Thanks, Larissa, and hello, everyone. I am going to review our quarterly financial results, share some further progress on our growth initiatives, walk you through our recent balance sheet activities and provide some more color on our recently announced market expansion. Let me start with our financial results for the quarter. Turning to our revenue highlights, we posted solid revenue growth and delivered our 36th consecutive quarter of top line growth, again demonstrating our ongoing consistent performance. Total revenue grew 6.6% year-over-year and 1% sequentially reflecting our ongoing ability to grow our business and take share.

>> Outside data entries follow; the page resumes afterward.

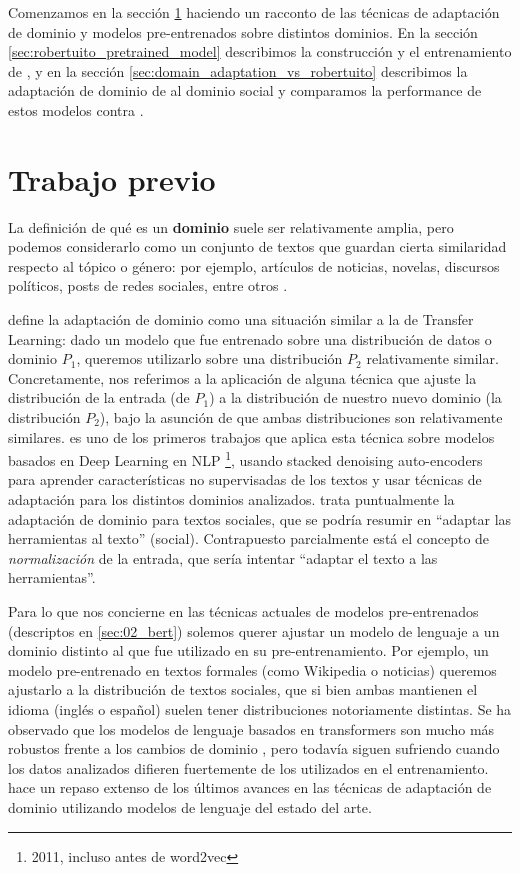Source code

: Comenzamos en la sección \ref{sec:domain_adaptation_previous_work} haciendo un racconto de las técnicas de adaptación de dominio y modelos pre-entrenados sobre distintos dominios. En la sección \ref{sec:robertuito_pretrained_model} describimos la construcción y el entrenamiento de \robertuito{} \cite{perez2021robertuito}, y en la sección \ref{sec:domain_adaptation_vs_robertuito} describimos la adaptación de dominio de \beto{} al dominio social y comparamos la performance de estos modelos contra \robertuito{}.

\section{Trabajo previo}
\label{sec:domain_adaptation_previous_work}

La definición de qué es un \textbf{dominio} suele ser relativamente amplia, pero podemos considerarlo como un conjunto de textos que guardan cierta similaridad respecto al tópico o género: por ejemplo, artículos de noticias, novelas, discursos políticos, posts de redes sociales, entre otros \cite{gururangan-etal-2020-dont}.

\citet{goodfellow2016deep} define la adaptación de dominio como una situación similar a la de Transfer Learning: dado un modelo que fue entrenado sobre una distribución de datos o dominio $P_1$, queremos utilizarlo sobre una distribución $P_2$ relativamente similar. Concretamente, nos referimos a la aplicación de alguna técnica que ajuste la distribución de la entrada (de $P_1$) a la distribución de nuestro nuevo dominio (la distribución $P_2$), bajo la asunción de que ambas distribuciones son relativamente similares. \citet{glorot2011domain} es uno de los primeros trabajos que aplica esta técnica sobre modelos basados en Deep Learning en NLP \footnote{2011, incluso antes de word2vec}, usando stacked denoising auto-encoders para aprender características no supervisadas de los textos y usar técnicas de adaptación para los distintos dominios analizados. \citet{eisenstein2013bad} trata puntualmente la adaptación de dominio para textos sociales, que se podría resumir en ``adaptar las herramientas al texto'' (social). Contrapuesto parcialmente está el concepto de \emph{normalización} de la entrada, que sería intentar ``adaptar el texto a las herramientas''.

Para lo que nos concierne en las técnicas actuales de modelos pre-entrenados (descriptos en \ref{sec:02_bert}) solemos querer ajustar un modelo de lenguaje a un dominio distinto al que fue utilizado en su pre-entrenamiento. Por ejemplo, un modelo \bert{} pre-entrenado en textos formales (como Wikipedia o noticias) queremos ajustarlo a la distribución de textos sociales, que si bien ambas mantienen el idioma (inglés o español) suelen tener distribuciones notoriamente distintas. Se ha observado que los modelos de lenguaje basados en transformers son mucho más robustos frente a los cambios de dominio \cite{hendrycks-etal-2020-pretrained}, pero todavía siguen sufriendo cuando los datos analizados difieren fuertemente de los utilizados en el entrenamiento. \citet{ruder2021lmfine-tuning} hace un repaso extenso de los últimos avances en las técnicas de adaptación de dominio utilizando modelos de lenguaje del estado del arte.

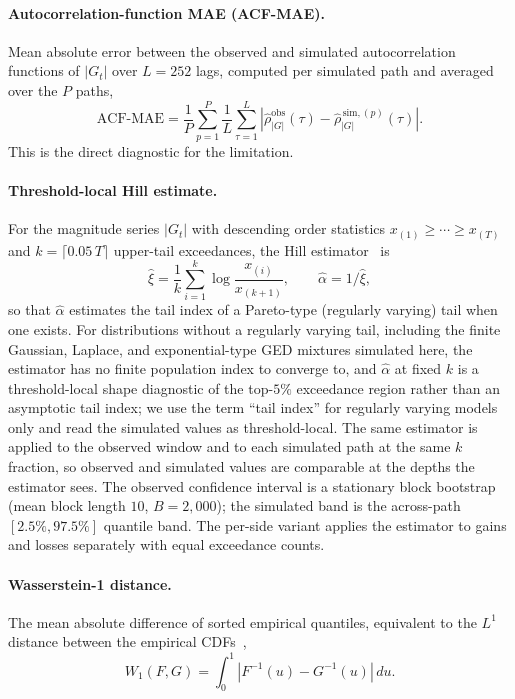 \paragraph{Autocorrelation-function MAE (ACF-MAE).}
Mean absolute error between the observed and simulated autocorrelation functions of $|G_t|$ over $L = 252$ lags, computed per simulated path and averaged over the $P$ paths,
\begin{equation}
    \text{ACF-MAE} = \frac{1}{P}\sum_{p=1}^{P}\frac{1}{L}\sum_{\tau=1}^{L} \left| \hat\rho^{\text{obs}}_{|G|}(\tau) - \hat\rho^{\,\text{sim},(p)}_{|G|}(\tau) \right|.
    \label{eq:acf_mae_supp}
\end{equation}
This is the direct diagnostic for the \citet{ryden1998stylized} limitation.

\paragraph{Threshold-local Hill estimate.}
For the magnitude series $|G_t|$ with descending order statistics $x_{(1)} \ge \cdots \ge x_{(T)}$ and $k = \lceil 0.05\,T \rceil$ upper-tail exceedances, the Hill estimator~\cite{hill1975tail} is
\begin{equation}
    \hat\xi = \frac{1}{k}\sum_{i=1}^{k} \log \frac{x_{(i)}}{x_{(k+1)}}, \qquad \hat\alpha = 1/\hat\xi,
    \label{eq:hill_supp}
\end{equation}
so that $\hat\alpha$ estimates the tail index of a Pareto-type (regularly varying) tail when one exists. For distributions without a regularly varying tail, including the finite Gaussian, Laplace, and exponential-type GED mixtures simulated here, the estimator has no finite population index to converge to, and $\hat\alpha$ at fixed $k$ is a threshold-local shape diagnostic of the top-$5\%$ exceedance region rather than an asymptotic tail index; we use the term ``tail index'' for regularly varying models only and read the simulated values as threshold-local. The same estimator is applied to the observed window and to each simulated path at the same $k$ fraction, so observed and simulated values are comparable at the depths the estimator sees. The observed confidence interval is a stationary block bootstrap (mean block length $10$, $B = 2{,}000$); the simulated band is the across-path $[2.5\%, 97.5\%]$ quantile band. The per-side variant applies the estimator to gains and losses separately with equal exceedance counts.

\paragraph{Wasserstein-1 distance.}
The mean absolute difference of sorted empirical quantiles, equivalent to the $L^1$ distance between the empirical CDFs~\cite{glasserman2003monte},
\begin{equation}
    W_1(F, G) = \int_0^1 |F^{-1}(u) - G^{-1}(u)|\, du.
    \label{eq:wasserstein}
\end{equation}

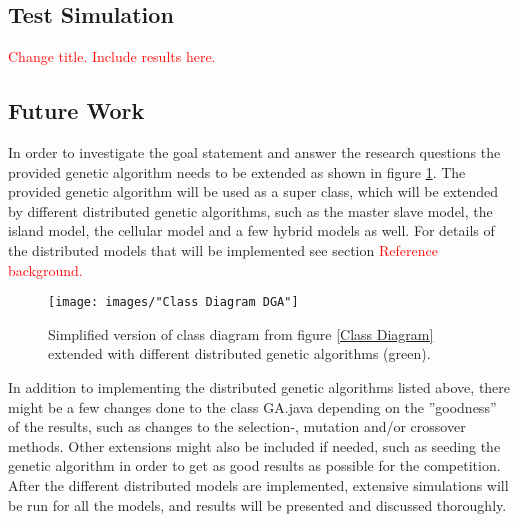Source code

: \subsection{Test Simulation}


\textcolor{red}{Change title. Include results here.}


\subsection{Future Work}


In order to investigate the goal statement and answer the research questions the provided genetic algorithm needs to be extended as shown in figure \ref{Class Diagram DGA}. The provided genetic algorithm will be used as a super class, which will be extended by different distributed genetic algorithms, such as the master slave model, the island model, the cellular model and a few hybrid models as well. For details of the distributed models that will be implemented see section \textcolor{red}{Reference background.}\\


\begin{figure}[h!]
\begin{center}
\texttt{[image: images/"Class Diagram DGA"]}
\caption{Simplified version of class diagram from figure \ref{Class Diagram} extended with different distributed genetic algorithms (green).}
\label{Class Diagram DGA}
\end{center}
\end{figure}


\noindent In addition to implementing the distributed genetic algorithms listed above, there might be a few changes done to the class GA.java depending on the ''goodness'' of the results, such as changes to the selection-, mutation and/or crossover methods. Other extensions might also be included if needed, such as seeding the genetic algorithm in order to get as good results as possible for the competition.\\

\noindent After the different distributed models are implemented, extensive simulations will be run for all the models, and results will be presented and discussed thoroughly. 

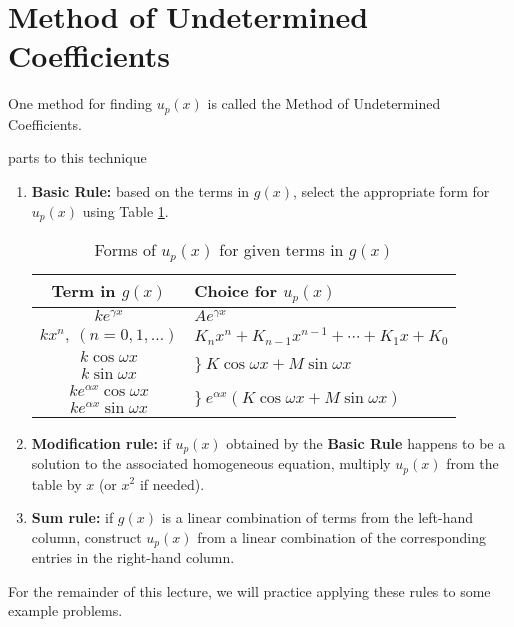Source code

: \section{Method of Undetermined Coefficients}
One method for finding $u_p(x)$ is called the Method of Undetermined Coefficients.

 parts to this technique

\begin{enumerate}
\item \textbf{Basic Rule:} based on the terms in $g(x)$, select the appropriate form for $u_p(x)$ using Table \ref{tab:method-of-guessing-table}.

\begin{table}[h]
\begin{center}
\begin{tabular}{|c|l|}
\hline
Term in $g(x)$ & Choice for $u_p(x)$ \\\hline%

$ke^{\gamma x}$ & $Ae^{\gamma x}$ \\\hline
$kx^{n}, \ (n=0,1,\dots)$ & $K_nx^n+K_{n-1}x^{n-1}+\cdots +K_1x+K_0$\\\hline
$k \cos{\omega x}$ & \multirow{2}{*}{$\Big\} \ K\cos{\omega x} + M\sin{\omega x}$}\\\cline{1-1}
$k \sin{\omega x}$ &                 \\\hline
$ke^{\alpha x}\cos{\omega x}$   & \multirow{2}{*}{$\Big\} \ e^{\alpha x}\left(K\cos{\omega x} + M\sin{\omega x}\right)$}\\\cline{1-1} 
$ke^{\alpha x}\sin{\omega x}$ &      \\\hline
\end{tabular}
\end{center}
\caption{Forms of $u_p(x)$ for given terms in $g(x)$}
\label{tab:method-of-guessing-table}
\end{table}

\item \textbf{Modification rule:} if $u_p(x)$ obtained by the \textbf{Basic Rule} happens to be a solution to the associated homogeneous equation, multiply $u_p(x)$ from the table by $x$ (or $x^2$ if needed).

\item \textbf{Sum rule:} if $g(x)$ is a linear combination of terms from the left-hand column, construct $u_p(x)$ from a linear combination of the corresponding entries in the right-hand column.
\end{enumerate}
For the remainder of this lecture, we will practice applying these rules to some example problems.

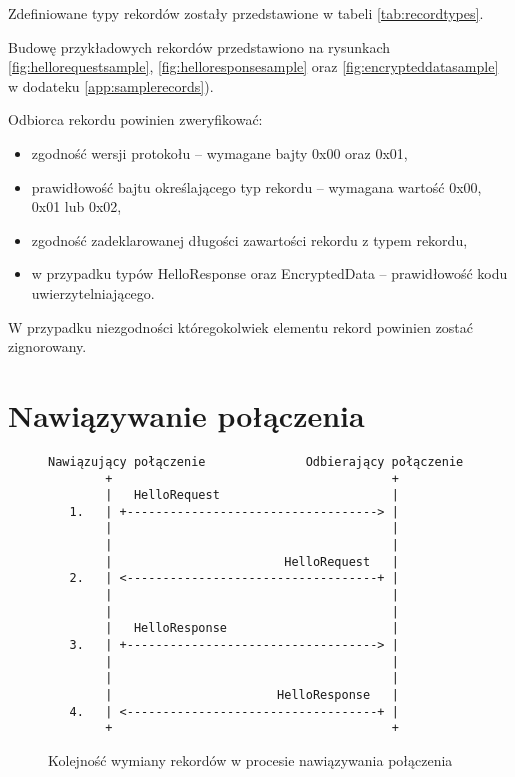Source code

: Zdefiniowane typy rekordów zostały przedstawione w tabeli \ref{tab:recordtypes}.

Budowę przykładowych rekordów przedstawiono na rysunkach \ref{fig:hellorequestsample}, \ref{fig:helloresponsesample} oraz \ref{fig:encrypteddatasample} w dodateku \ref{app:samplerecords}).

Odbiorca rekordu powinien zweryfikować:

\begin{itemize}
\item zgodność wersji protokołu -- wymagane bajty 0x00 oraz 0x01,
\item prawidłowość bajtu określającego typ rekordu -- wymagana wartość 0x00, 0x01 lub 0x02,
\item zgodność zadeklarowanej długości zawartości rekordu z typem rekordu,
\item w przypadku typów HelloResponse oraz EncryptedData -- prawidłowość kodu uwierzytelniającego.
\end{itemize}

W przypadku niezgodności któregokolwiek elementu rekord powinien zostać zignorowany.

\section{Nawiązywanie połączenia}

\begin{figure}
\centering
\begin{BVerbatim}
Nawiązujący połączenie              Odbierający połączenie
        +                                       +
        |   HelloRequest                        |
   1.   | +-----------------------------------> |
        |                                       |
        |                                       |
        |                        HelloRequest   |
   2.   | <-----------------------------------+ |
        |                                       |
        |                                       |
        |   HelloResponse                       |
   3.   | +-----------------------------------> |
        |                                       |
        |                                       |
        |                       HelloResponse   |
   4.   | <-----------------------------------+ |
        +                                       +
\end{BVerbatim}
\caption{Kolejność wymiany rekordów w procesie nawiązywania połączenia}
\label{fig:handshake}
\end{figure}

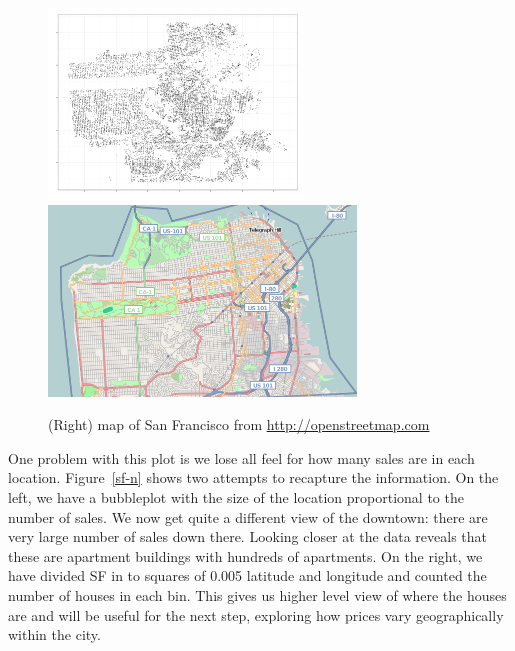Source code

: \documentclass[oneside]{article}
\begin{document}
\begin{figure}[htbp]
  \centering
  \includegraphics[height=2in]{sf-geo}%
  \includegraphics[height=2in]{sf-map}
  \caption{(Right) map of San Francisco from \url{http://openstreetmap.com}}
  \label{fig:sf-geo}
\end{figure}

One problem with this plot is we lose all feel for how many sales are in each location.  Figure~\ref{sf-n} shows two attempts to recapture the information.  On the left, we have a bubbleplot with the size of the location proportional to the number of sales.  We now get quite a different view of the downtown: there are very large number of sales down there.  Looking closer at the data reveals that these are apartment buildings with hundreds of apartments.  On the right, we have divided SF in to squares of 0.005 latitude and longitude and counted the number of houses in each bin.  This gives us higher level view of where the houses are and will be useful for the next step, exploring how prices vary geographically within the city.
\end{document}
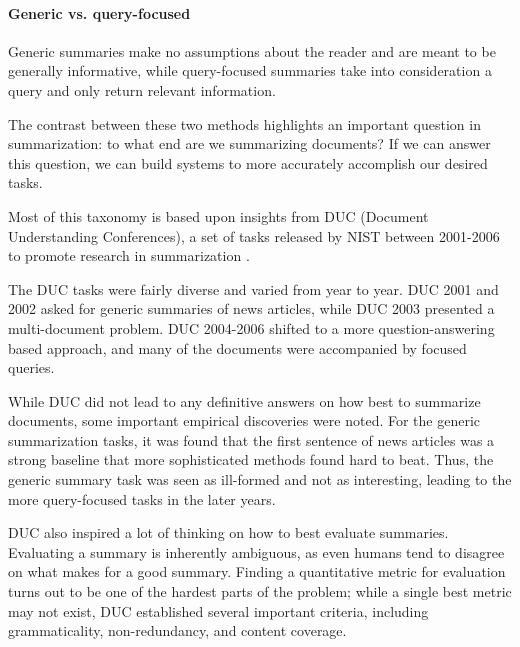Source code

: \documentclass[12pt]{report}
\begin{document}

\paragraph{Generic vs. query-focused} Generic summaries make no assumptions about the reader and are meant to be generally informative, while query-focused summaries take into consideration a query and only return relevant information.

The contrast between these two methods highlights an important question in summarization: to what end are we summarizing documents? If we can answer this question, we can build systems to more accurately accomplish our desired tasks.

\vspace{0.5cm}


Most of this taxonomy is based upon insights from DUC (Document Understanding Conferences), a set of tasks released by NIST between 2001-2006 to promote research in summarization \citep{over2007duc}.

The DUC tasks were fairly diverse and varied from year to year. DUC 2001 and 2002 asked for generic summaries of news articles, while DUC 2003 presented a multi-document problem. DUC 2004-2006 shifted to a more question-answering based approach, and many of the documents were accompanied by focused queries.

While DUC did not lead to any definitive answers on how best to summarize documents, some important empirical discoveries were noted.
For the generic summarization tasks, it was found that the first sentence of news articles was a strong baseline that more sophisticated methods found hard to beat. Thus, the generic summary task was seen as ill-formed and not as interesting, leading to the more query-focused tasks in the later years.


DUC also inspired a lot of thinking on how to best evaluate summaries. Evaluating a summary is inherently ambiguous, as even humans tend to disagree on what makes for a good summary.
Finding a quantitative metric for evaluation turns out to be one of the hardest parts of the problem; while a single best metric may not exist, DUC established several important criteria, including grammaticality, non-redundancy, and content coverage.
\end{document}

Turning to our revenue growth engine. Our data and Internet revenue now represents 55% of our total revenue, and for the quarter, grew 3% sequentially and 14.1% year-over-year. Before we move to Modified EBITDA, I want to recap 2 specific items related to revenue that we discussed with you last quarter. Our overall revenue growth was impacted this quarter by a large carrier disconnect that decreased our network services revenue, as well as an intercarrier compensation rate decrease. Combined, these items negatively impact revenue by total of about $2 million sequentially. Modified EBITDA margin was 35.2% compared to 37% in the same period last year, and 35.3% in the prior quarter. The vast majority of the decline in margin this quarter as compared to the same quarter last year is due to the cost associated with our growth initiatives, which impacted both operating and SG&A costs.

We continue to generate cash even as we continue to reinvest in the business, including in our success-based projects, as well as our new growth initiatives. Our levered free cash flow as a percentage of total revenue was 4.1% for the quarter reflecting levered free cash flow of about $16.3 million.

Moving to the bottom line. After excluding $38.9 million of debt extinguishment cost and $5.3 million in executive retirement costs, along with related income tax impacts, we generated net income of $16.8 million and our earnings per share were $0.12, in line with the prior quarter. This compares to a reported loss of $9.4 million or a loss of $0.07 per share.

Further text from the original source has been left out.